- _ACTIVITY_:
Every line below that holds the string "denote" must be copied.

(Dataset entries)

+++

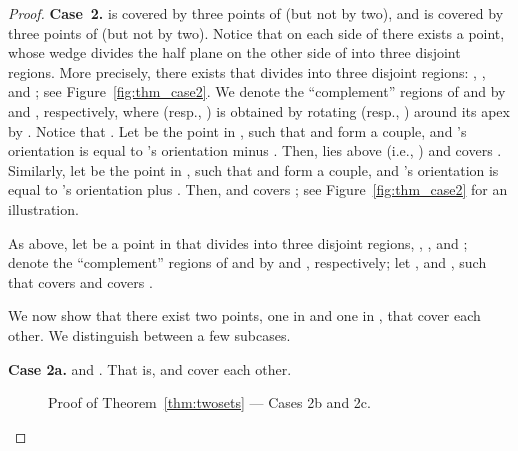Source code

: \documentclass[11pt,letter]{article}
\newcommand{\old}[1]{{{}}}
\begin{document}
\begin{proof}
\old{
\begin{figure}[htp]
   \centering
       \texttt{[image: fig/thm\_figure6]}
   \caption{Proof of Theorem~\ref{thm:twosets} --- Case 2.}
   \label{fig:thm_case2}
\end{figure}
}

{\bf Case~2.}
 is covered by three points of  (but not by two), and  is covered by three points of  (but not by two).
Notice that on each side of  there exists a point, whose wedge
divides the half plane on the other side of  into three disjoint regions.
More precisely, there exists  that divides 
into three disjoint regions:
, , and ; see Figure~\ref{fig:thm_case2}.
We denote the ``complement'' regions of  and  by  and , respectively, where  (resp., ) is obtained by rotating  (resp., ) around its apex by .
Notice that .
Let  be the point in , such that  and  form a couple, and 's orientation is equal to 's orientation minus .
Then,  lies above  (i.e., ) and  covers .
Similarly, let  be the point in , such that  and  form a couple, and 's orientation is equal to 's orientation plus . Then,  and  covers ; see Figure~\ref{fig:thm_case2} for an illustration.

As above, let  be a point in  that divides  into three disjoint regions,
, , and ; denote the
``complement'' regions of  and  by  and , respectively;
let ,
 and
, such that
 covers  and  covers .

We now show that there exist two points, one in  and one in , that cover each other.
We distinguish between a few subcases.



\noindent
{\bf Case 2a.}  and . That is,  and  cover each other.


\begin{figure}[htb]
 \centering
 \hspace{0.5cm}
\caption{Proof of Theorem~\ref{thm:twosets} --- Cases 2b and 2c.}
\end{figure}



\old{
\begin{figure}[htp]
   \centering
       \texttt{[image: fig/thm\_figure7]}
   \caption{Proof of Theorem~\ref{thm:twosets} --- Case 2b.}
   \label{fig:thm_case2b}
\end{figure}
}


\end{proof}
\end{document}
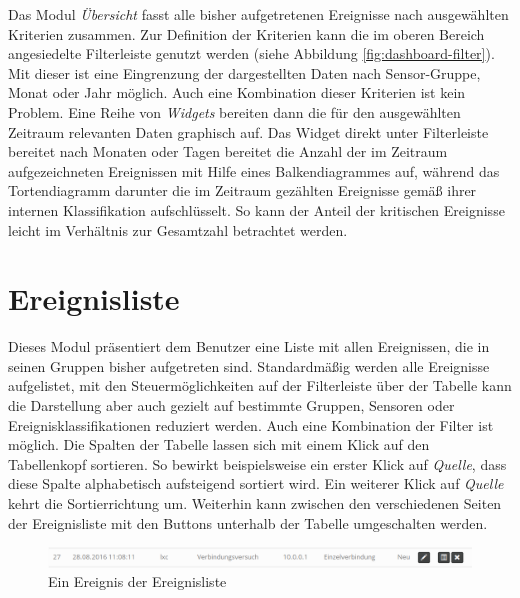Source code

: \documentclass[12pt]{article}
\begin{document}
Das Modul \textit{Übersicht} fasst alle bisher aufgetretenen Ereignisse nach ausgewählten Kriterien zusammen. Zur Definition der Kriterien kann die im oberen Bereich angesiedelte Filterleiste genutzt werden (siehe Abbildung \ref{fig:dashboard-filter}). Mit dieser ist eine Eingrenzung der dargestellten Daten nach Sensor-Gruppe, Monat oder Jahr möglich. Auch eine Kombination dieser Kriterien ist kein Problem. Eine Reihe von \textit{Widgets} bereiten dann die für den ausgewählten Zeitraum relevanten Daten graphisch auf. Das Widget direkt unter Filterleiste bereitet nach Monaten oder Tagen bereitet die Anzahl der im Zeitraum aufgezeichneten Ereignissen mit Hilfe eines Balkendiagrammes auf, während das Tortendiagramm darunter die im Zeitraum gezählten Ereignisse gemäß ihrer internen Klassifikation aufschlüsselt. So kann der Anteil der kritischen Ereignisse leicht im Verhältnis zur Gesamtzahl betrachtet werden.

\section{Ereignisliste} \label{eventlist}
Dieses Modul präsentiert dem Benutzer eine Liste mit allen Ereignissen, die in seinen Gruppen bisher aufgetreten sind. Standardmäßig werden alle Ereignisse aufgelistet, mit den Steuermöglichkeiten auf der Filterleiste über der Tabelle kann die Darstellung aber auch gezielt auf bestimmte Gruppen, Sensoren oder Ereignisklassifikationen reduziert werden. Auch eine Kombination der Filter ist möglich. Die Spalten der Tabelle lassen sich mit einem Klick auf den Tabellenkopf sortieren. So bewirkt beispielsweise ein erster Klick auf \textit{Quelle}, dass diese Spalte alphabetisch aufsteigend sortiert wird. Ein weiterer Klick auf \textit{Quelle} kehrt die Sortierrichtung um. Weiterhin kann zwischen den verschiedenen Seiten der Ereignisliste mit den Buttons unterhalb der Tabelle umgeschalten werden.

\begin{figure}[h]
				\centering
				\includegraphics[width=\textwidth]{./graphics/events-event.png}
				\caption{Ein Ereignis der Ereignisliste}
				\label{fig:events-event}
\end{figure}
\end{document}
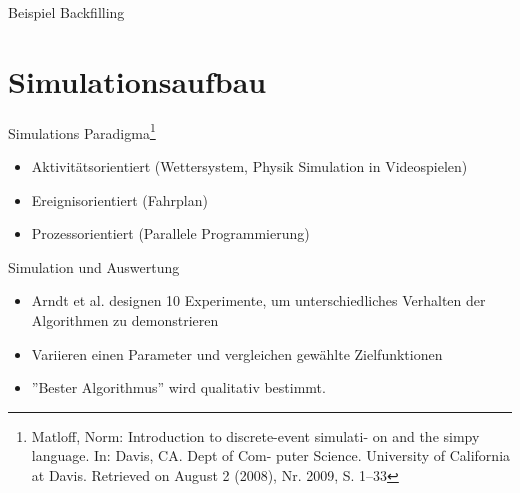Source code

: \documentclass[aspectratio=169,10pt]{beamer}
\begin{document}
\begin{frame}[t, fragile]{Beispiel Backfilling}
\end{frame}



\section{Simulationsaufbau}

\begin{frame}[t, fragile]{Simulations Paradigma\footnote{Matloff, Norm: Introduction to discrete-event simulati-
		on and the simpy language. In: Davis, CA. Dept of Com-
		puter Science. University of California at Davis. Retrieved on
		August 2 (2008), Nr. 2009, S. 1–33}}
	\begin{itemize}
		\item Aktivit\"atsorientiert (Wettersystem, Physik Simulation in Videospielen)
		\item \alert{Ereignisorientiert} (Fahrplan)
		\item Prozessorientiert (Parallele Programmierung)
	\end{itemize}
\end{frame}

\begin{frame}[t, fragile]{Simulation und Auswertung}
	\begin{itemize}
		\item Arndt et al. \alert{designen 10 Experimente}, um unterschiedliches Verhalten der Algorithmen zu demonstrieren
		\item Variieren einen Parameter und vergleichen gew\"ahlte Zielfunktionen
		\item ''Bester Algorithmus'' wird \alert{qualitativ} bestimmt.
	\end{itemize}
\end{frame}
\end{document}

+++

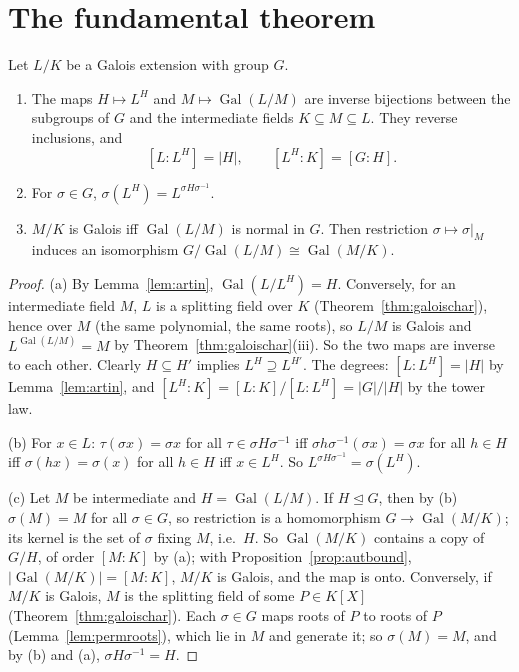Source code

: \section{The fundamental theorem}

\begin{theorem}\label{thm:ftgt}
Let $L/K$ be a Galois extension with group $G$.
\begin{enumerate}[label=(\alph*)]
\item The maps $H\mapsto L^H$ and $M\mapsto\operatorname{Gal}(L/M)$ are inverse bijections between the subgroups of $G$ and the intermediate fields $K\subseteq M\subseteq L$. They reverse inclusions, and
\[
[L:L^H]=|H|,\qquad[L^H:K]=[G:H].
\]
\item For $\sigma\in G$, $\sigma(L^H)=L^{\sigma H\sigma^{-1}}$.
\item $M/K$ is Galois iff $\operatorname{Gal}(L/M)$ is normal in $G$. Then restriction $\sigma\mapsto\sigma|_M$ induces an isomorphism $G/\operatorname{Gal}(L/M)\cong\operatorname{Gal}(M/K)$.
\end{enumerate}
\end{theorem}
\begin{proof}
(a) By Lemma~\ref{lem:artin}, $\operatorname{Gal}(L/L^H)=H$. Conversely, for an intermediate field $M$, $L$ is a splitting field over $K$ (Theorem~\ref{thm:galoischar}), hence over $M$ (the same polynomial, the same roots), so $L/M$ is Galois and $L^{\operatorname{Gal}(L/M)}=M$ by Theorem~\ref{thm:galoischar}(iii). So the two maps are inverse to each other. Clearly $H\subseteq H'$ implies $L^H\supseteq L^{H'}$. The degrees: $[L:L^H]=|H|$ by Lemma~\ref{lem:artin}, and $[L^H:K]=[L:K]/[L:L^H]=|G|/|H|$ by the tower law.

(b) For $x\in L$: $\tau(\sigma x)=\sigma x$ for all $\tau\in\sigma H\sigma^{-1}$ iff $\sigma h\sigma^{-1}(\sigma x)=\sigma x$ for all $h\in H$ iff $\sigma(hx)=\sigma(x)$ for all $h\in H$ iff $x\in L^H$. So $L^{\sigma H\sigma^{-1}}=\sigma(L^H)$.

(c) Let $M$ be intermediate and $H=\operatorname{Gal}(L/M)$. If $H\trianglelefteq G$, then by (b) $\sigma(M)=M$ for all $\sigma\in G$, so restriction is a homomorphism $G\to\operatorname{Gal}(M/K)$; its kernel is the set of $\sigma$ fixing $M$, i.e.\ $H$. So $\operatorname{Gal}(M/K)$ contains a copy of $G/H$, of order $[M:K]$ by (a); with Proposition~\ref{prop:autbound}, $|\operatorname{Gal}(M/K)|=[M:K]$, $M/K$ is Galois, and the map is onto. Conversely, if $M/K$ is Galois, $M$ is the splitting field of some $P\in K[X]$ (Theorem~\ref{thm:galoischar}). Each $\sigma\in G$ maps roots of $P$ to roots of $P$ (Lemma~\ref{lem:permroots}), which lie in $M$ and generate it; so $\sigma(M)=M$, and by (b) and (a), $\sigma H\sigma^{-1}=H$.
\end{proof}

+++

- _OUTPUT_:
We denote the ``complement'' regions of  and  by  and , respectively, where  (resp., ) is obtained by rotating  (resp., ) around its apex by .
, , and ; denote the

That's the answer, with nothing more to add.